I spend the majority of my time in the spa – a 44,000 square foot haven bursting with features from the 20-metre swimming pool to the hammam, Asian herbal sanarium, eucalyptus steam room, two saunas, two plunge pools, an indoor hydrotherapy pool that I feel slightly at risk of being propelled out of, outdoor hot tubs and a steaming outdoor hydrotherapy pool with views of the Zen Garden. It is wonderfully restorative and, after many hours, I’m only able to drag myself away because a five-course tasting menu awaits me.

The Dining Room is for formal dining and is presided over by a portrait of Byron in Albanian dress, studiously ignoring us. Executive Chef Damian Broom’s tasting menu is superb and draws on inspiration from the region. Standouts include slow-cooked beetroot with cured mackerel in a smoked emulsion; an exquisitely tender butter-poached lobster with yuzu, chestnuts and burnt organic cream (an alluring combination of sweet and earthy flavours); and perfectly pink, salt-aged duck with fermented garlic and lapsang souchong – all paired with well-selected wines.

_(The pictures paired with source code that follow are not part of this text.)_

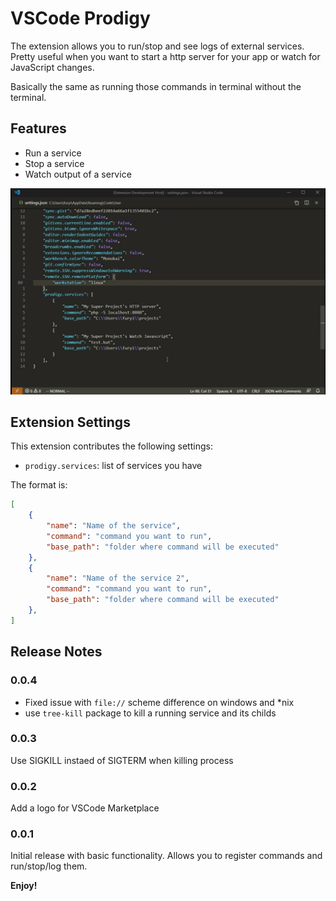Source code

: # VSCode Prodigy

The extension allows you to run/stop and see logs of external services. Pretty useful when you want to start a http server for your app or watch for JavaScript changes.

Basically the same as running those commands in terminal without the terminal.

## Features

* Run a service
* Stop a service
* Watch output of a service

![process](images/process.gif)

## Extension Settings

This extension contributes the following settings:

* `prodigy.services`: list of services you have

The format is: 

```json
[
    {
        "name": "Name of the service",
        "command": "command you want to run",
        "base_path": "folder where command will be executed"
    },
    {
        "name": "Name of the service 2",
        "command": "command you want to run",
        "base_path": "folder where command will be executed"
    },
]
```

## Release Notes

### 0.0.4

* Fixed issue with `file://` scheme difference on windows and *nix
* use `tree-kill` package to kill a running service and its childs

### 0.0.3

Use SIGKILL instaed of SIGTERM when killing process

### 0.0.2

Add a logo for VSCode Marketplace

### 0.0.1

Initial release with basic functionality. Allows you to register commands and run/stop/log them.

**Enjoy!**
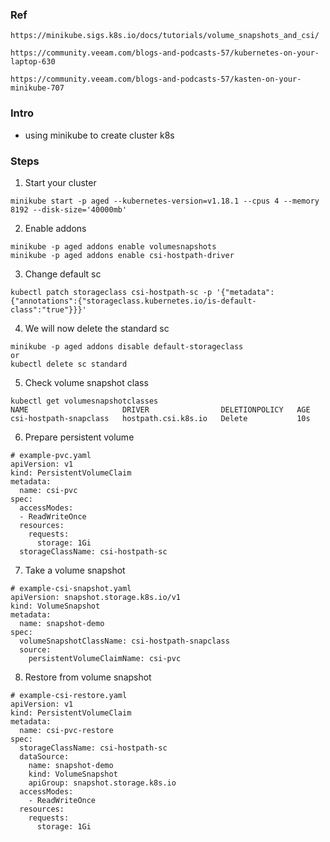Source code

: ### Ref
```
https://minikube.sigs.k8s.io/docs/tutorials/volume_snapshots_and_csi/

https://community.veeam.com/blogs-and-podcasts-57/kubernetes-on-your-laptop-630

https://community.veeam.com/blogs-and-podcasts-57/kasten-on-your-minikube-707
```

### Intro
- using minikube to create cluster k8s

### Steps
1. Start your cluster
```
minikube start -p aged --kubernetes-version=v1.18.1 --cpus 4 --memory 8192 --disk-size='40000mb'
```

2. Enable addons
```
minikube -p aged addons enable volumesnapshots
minikube -p aged addons enable csi-hostpath-driver
```

3. Change default sc
```
kubectl patch storageclass csi-hostpath-sc -p '{"metadata": {"annotations":{"storageclass.kubernetes.io/is-default-class":"true"}}}'
```

4. We will now delete the standard sc
```
minikube -p aged addons disable default-storageclass
or
kubectl delete sc standard
```

5. Check volume snapshot class
```
kubectl get volumesnapshotclasses
NAME                     DRIVER                DELETIONPOLICY   AGE
csi-hostpath-snapclass   hostpath.csi.k8s.io   Delete           10s

```

6. Prepare persistent volume
```
# example-pvc.yaml
apiVersion: v1
kind: PersistentVolumeClaim
metadata:
  name: csi-pvc
spec:
  accessModes:
  - ReadWriteOnce
  resources:
    requests:
      storage: 1Gi
  storageClassName: csi-hostpath-sc

```
7. Take a volume snapshot
```
# example-csi-snapshot.yaml
apiVersion: snapshot.storage.k8s.io/v1
kind: VolumeSnapshot
metadata:
  name: snapshot-demo
spec:
  volumeSnapshotClassName: csi-hostpath-snapclass
  source:
    persistentVolumeClaimName: csi-pvc

```

8. Restore from volume snapshot
```
# example-csi-restore.yaml
apiVersion: v1
kind: PersistentVolumeClaim
metadata:
  name: csi-pvc-restore
spec:
  storageClassName: csi-hostpath-sc
  dataSource:
    name: snapshot-demo
    kind: VolumeSnapshot
    apiGroup: snapshot.storage.k8s.io
  accessModes:
    - ReadWriteOnce
  resources:
    requests:
      storage: 1Gi
```


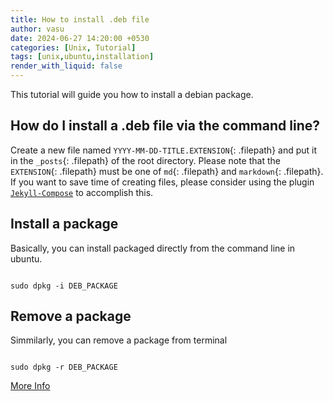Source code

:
 ```yaml
---
title: How to install .deb file
author: vasu
date: 2024-06-27 14:20:00 +0530
categories: [Unix, Tutorial]
tags: [unix,ubuntu,installation]
render_with_liquid: false
---
```


This tutorial will guide you how to install a debian package.

## How do I install a .deb file via the command line?

Create a new file named `YYYY-MM-DD-TITLE.EXTENSION`{: .filepath} and put it in the `_posts`{: .filepath} of the root directory. Please note that the `EXTENSION`{: .filepath} must be one of `md`{: .filepath} and `markdown`{: .filepath}. If you want to save time of creating files, please consider using the plugin [`Jekyll-Compose`](https://github.com/jekyll/jekyll-compose) to accomplish this.

## Install a package

Basically, you can install packaged directly from the command line in ubuntu.

```

sudo dpkg -i DEB_PACKAGE

```

## Remove a package

Simmilarly, you can remove a package from terminal

```

sudo dpkg -r DEB_PACKAGE

```

[More Info](https://askubuntu.com/questions/40779/how-do-i-install-a-deb-file-via-the-command-line)
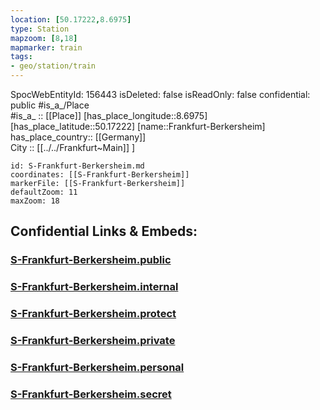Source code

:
 ```yaml
---
location: [50.17222,8.6975] 
type: Station 
mapzoom: [8,18] 
mapmarker: train 
tags:
- geo/station/train
---
```

SpocWebEntityId: 156443
isDeleted: false
isReadOnly: false
confidential: public
#is_a_/Place  
#is_a_ :: [[Place]] 
[has_place_longitude::8.6975] 
[has_place_latitude::50.17222] 
[name::Frankfurt-Berkersheim] 
has_place_country:: [[Germany]]  
City :: [[../../Frankfurt~Main]] ] 


```leaflet
id: S-Frankfurt-Berkersheim.md
coordinates: [[S-Frankfurt-Berkersheim]] 
markerFile: [[S-Frankfurt-Berkersheim]] 
defaultZoom: 11 
maxZoom: 18
```


## Confidential Links & Embeds: 

### [S-Frankfurt-Berkersheim.public](/_public/\Earth\Continent\Europe\Europe~Central\Germany\Germany~West\Hessen\counties~Hessen\Frankfurt~Main\Stations-FFM~SS-Frankfurt-Berkersheim.public.md) 

### [S-Frankfurt-Berkersheim.internal](/_internal/\Earth\Continent\Europe\Europe~Central\Germany\Germany~West\Hessen\counties~Hessen\Frankfurt~Main\Stations-FFM~SS-Frankfurt-Berkersheim.internal.md) 

### [S-Frankfurt-Berkersheim.protect](/_protect/\Earth\Continent\Europe\Europe~Central\Germany\Germany~West\Hessen\counties~Hessen\Frankfurt~Main\Stations-FFM~SS-Frankfurt-Berkersheim.protect.md) 

### [S-Frankfurt-Berkersheim.private](/_private/\Earth\Continent\Europe\Europe~Central\Germany\Germany~West\Hessen\counties~Hessen\Frankfurt~Main\Stations-FFM~SS-Frankfurt-Berkersheim.private.md) 

### [S-Frankfurt-Berkersheim.personal](/_personal/\Earth\Continent\Europe\Europe~Central\Germany\Germany~West\Hessen\counties~Hessen\Frankfurt~Main\Stations-FFM~SS-Frankfurt-Berkersheim.personal.md) 

### [S-Frankfurt-Berkersheim.secret](/_secret/\Earth\Continent\Europe\Europe~Central\Germany\Germany~West\Hessen\counties~Hessen\Frankfurt~Main\Stations-FFM~SS-Frankfurt-Berkersheim.secret.md)

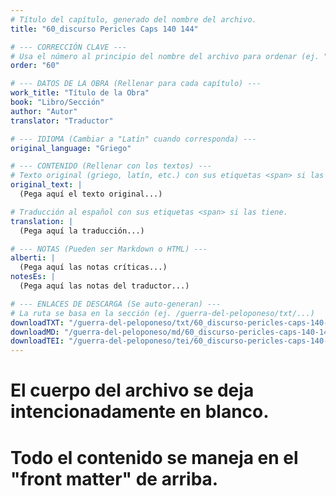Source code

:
 ```yaml
---
# Título del capítulo, generado del nombre del archivo.
title: "60_discurso Pericles Caps 140 144"

# --- CORRECCIÓN CLAVE ---
# Usa el número al principio del nombre del archivo para ordenar (ej. "05" de "05_conflicto...")
order: "60"

# --- DATOS DE LA OBRA (Rellenar para cada capítulo) ---
work_title: "Título de la Obra"
book: "Libro/Sección"
author: "Autor"
translator: "Traductor"

# --- IDIOMA (Cambiar a "Latín" cuando corresponda) ---
original_language: "Griego"

# --- CONTENIDO (Rellenar con los textos) ---
# Texto original (griego, latín, etc.) con sus etiquetas <span> si las tiene.
original_text: |
  (Pega aquí el texto original...)

# Traducción al español con sus etiquetas <span> si las tiene.
translation: |
  (Pega aquí la traducción...)

# --- NOTAS (Pueden ser Markdown o HTML) ---
alberti: |
  (Pega aquí las notas críticas...)
notesEs: |
  (Pega aquí las notas del traductor...)

# --- ENLACES DE DESCARGA (Se auto-generan) ---
# La ruta se basa en la sección (ej. /guerra-del-peloponeso/txt/...)
downloadTXT: "/guerra-del-peloponeso/txt/60_discurso-pericles-caps-140-144.txt"
downloadMD: "/guerra-del-peloponeso/md/60_discurso-pericles-caps-140-144.md"
downloadTEI: "/guerra-del-peloponeso/tei/60_discurso-pericles-caps-140-144.xml"
---
```

# El cuerpo del archivo se deja intencionadamente en blanco.
# Todo el contenido se maneja en el "front matter" de arriba.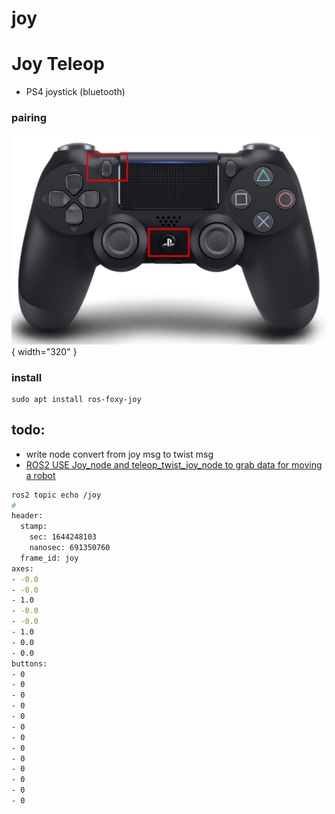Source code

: # joy

# Joy Teleop
- PS4 joystick (bluetooth)


### pairing
![pair](/images/2022-02-07-17-16-39.png){ width="320" }

### install
```
sudo apt install ros-foxy-joy
```

## todo:
- write node convert from joy msg to twist msg
- [ROS2 USE Joy_node and teleop_twist_joy_node to grab data for moving a robot](https://www.youtube.com/watch?v=suFI5t1_ryg)


```bash
ros2 topic echo /joy
#
header:
  stamp:
    sec: 1644248103
    nanosec: 691350760
  frame_id: joy
axes:
- -0.0
- -0.0
- 1.0
- -0.0
- -0.0
- 1.0
- 0.0
- 0.0
buttons:
- 0
- 0
- 0
- 0
- 0
- 0
- 0
- 0
- 0
- 0
- 0
- 0
- 0

```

The next day arrives with an immaculate blue sky, showing off the striking coastline in full glory. Clear skies are just as well as I embrace the Blue Health ideology with some invigorating winter sea kayaking and, to my relief, no involuntary cold plunges.

A short while later I reluctantly bid Seaham’s clean air goodbye, feeling rested and revitalised, with a renewed appreciation for England’s north-east coast. Of Seaham Hall’s many incarnations, I can highly recommend this one.